During the last and third day, held in the Plenary Hall of the Granada City Hall, the Minister of Foreign Affairs, José Manuel Albares, addressed the attendees in a recorded video in which he warned of “the need to optimize the potential of Spanish” by taking advantage of the technological revolution and artificial intelligence, whose use “opens up a whole horizon of possibilities.” “Digital reality has definitely settled among us,” he added.
“We are at a moment of transcendental historical change” in which “Spanish can and must become an engine for generating employment, entrepreneurship, technology and economic growth,” continued Albares, “The enormous effort of adaptation to the virtual environment undertaken prepares us to face new challenges” and “will provide us with a solid foundation to take advantage of all the opportunities of the virtual,” warned the minister, who highlighted the importance of the PERTE New Language Economy of language, whose key strategic piece will be the Global Observatory, based in La Rioja.
Albares also stressed that the Instituto Cervantes “has managed to become our best tool for promoting the teaching, study and use of Spanish, contributing to the expansion of Hispanic cultures abroad. This year 2022, he recalled, has been the year of the recovery of classroom activity, the return to normality and the reactivation of the examination work for obtaining Spanish diplomas. It has also been “the year of expansion”, with the consolidation of the centers in Dakar (Senegal), the inauguration of Los Angeles (United States) and the approval of Seoul (Republic of Korea).

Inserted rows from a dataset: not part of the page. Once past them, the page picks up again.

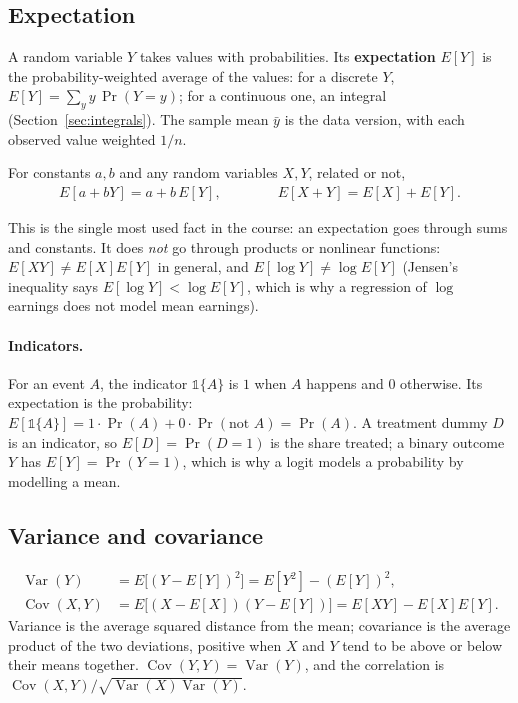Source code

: \documentclass[11pt]{article}
\theoremstyle{definition}
\DeclareMathOperator{\Var}{Var}
\DeclareMathOperator{\Cov}{Cov}
\newcommand{\E}{E}
\newcommand{\ind}{\mathds{1}}
\begin{document}
\subsection{Expectation}

A random variable $Y$ takes values with probabilities. Its
\textbf{expectation} $\E[Y]$ is the probability-weighted average of the
values: for a discrete $Y$, $\E[Y] = \sum_y y\,\Pr(Y = y)$; for a
continuous one, an integral (Section~\ref{sec:integrals}). The sample mean
$\bar y$ is the data version, with each observed value weighted $1/n$.

\begin{rulebox}
For constants $a, b$ and any random variables $X, Y$, related or not,
\begin{align*}
  \E[a + bY] = a + b\,\E[Y], \qquad\qquad \E[X + Y] = \E[X] + \E[Y].
\end{align*}
\end{rulebox}
This is the single most used fact in the course: an expectation goes
through sums and constants. It does \emph{not} go through products or
nonlinear functions: $\E[XY] \ne \E[X]\E[Y]$ in general, and $\E[\log Y]
\ne \log\E[Y]$ (Jensen's inequality says $\E[\log Y] < \log\E[Y]$, which is
why a regression of $\log$ earnings does not model mean earnings).

\paragraph{Indicators.} For an event $A$, the indicator $\ind\{A\}$ is $1$
when $A$ happens and $0$ otherwise. Its expectation is the probability:
$\E[\ind\{A\}] = 1\cdot\Pr(A) + 0\cdot\Pr(\text{not }A) = \Pr(A)$. A
treatment dummy $D$ is an indicator, so $\E[D] = \Pr(D = 1)$ is the share
treated; a binary outcome $Y$ has $\E[Y] = \Pr(Y = 1)$, which is why a
logit models a probability by modelling a mean.

\subsection{Variance and covariance}

\begin{align*}
  \Var(Y) &= \E\big[(Y - \E[Y])^2\big] = \E[Y^2] - (\E[Y])^2, \\
  \Cov(X, Y) &= \E\big[(X - \E[X])(Y - \E[Y])\big] = \E[XY] - \E[X]\E[Y].
\end{align*}
Variance is the average squared distance from the mean; covariance is the
average product of the two deviations, positive when $X$ and $Y$ tend to be
above or below their means together. $\Cov(Y, Y) = \Var(Y)$, and the
correlation is $\Cov(X,Y)/\sqrt{\Var(X)\Var(Y)}$.
\end{document}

For his part, the director of Cervantes, Luis García Montero, insisted throughout the meeting on the advisability of modernizing the organization and thinking of new projects to face the future. “Our heart remains in Granada”, his hometown, he concluded during the closing ceremony of the meeting. Likewise, the secretary general, Carmen Noguero, predicted that the digital transformation “will lead us to much reflection” and is embodied in an ambitious strategic plan for digitization.
After the concluding session, the singer Miguel Ríos presented Luis García Montero, in the Isabel la Católica Theater, with a bequest for the Caja de las Letras del Cervantes, which the director of the Institute himself will deposit in the vault at the headquarters. The artist from Granada also gave the concert Vuelvo a Granada, accompanied by the Black Betty Band, Antonio Arias and Anni B Sweet.

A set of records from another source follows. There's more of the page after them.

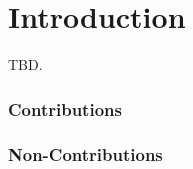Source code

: \chapter{Introduction}
\label{chapter:Introduction}
TBD.

\subsection*{Contributions}
\subsection*{Non-Contributions}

The Cervantes Directors’ Meeting was organized with the collaboration of the University of Granada, the City of Granada, the City of Fuente Vaqueros and Renfe (official train of the Annual Meeting). This is the third time that an Annual Meeting of Directors is held in Andalusia, after those developed in Cordoba (in 2007) and Malaga (2017). This type of periodic meetings have taken place every year since 2005 (except in 2020 because of the pandemic) in various cities in a total of ten autonomous communities: Andalusia, Castilla y León, Castilla-La Mancha, Madrid, Cantabria, Extremadura, La Rioja, Galicia, the Basque Country and the Valencian Community.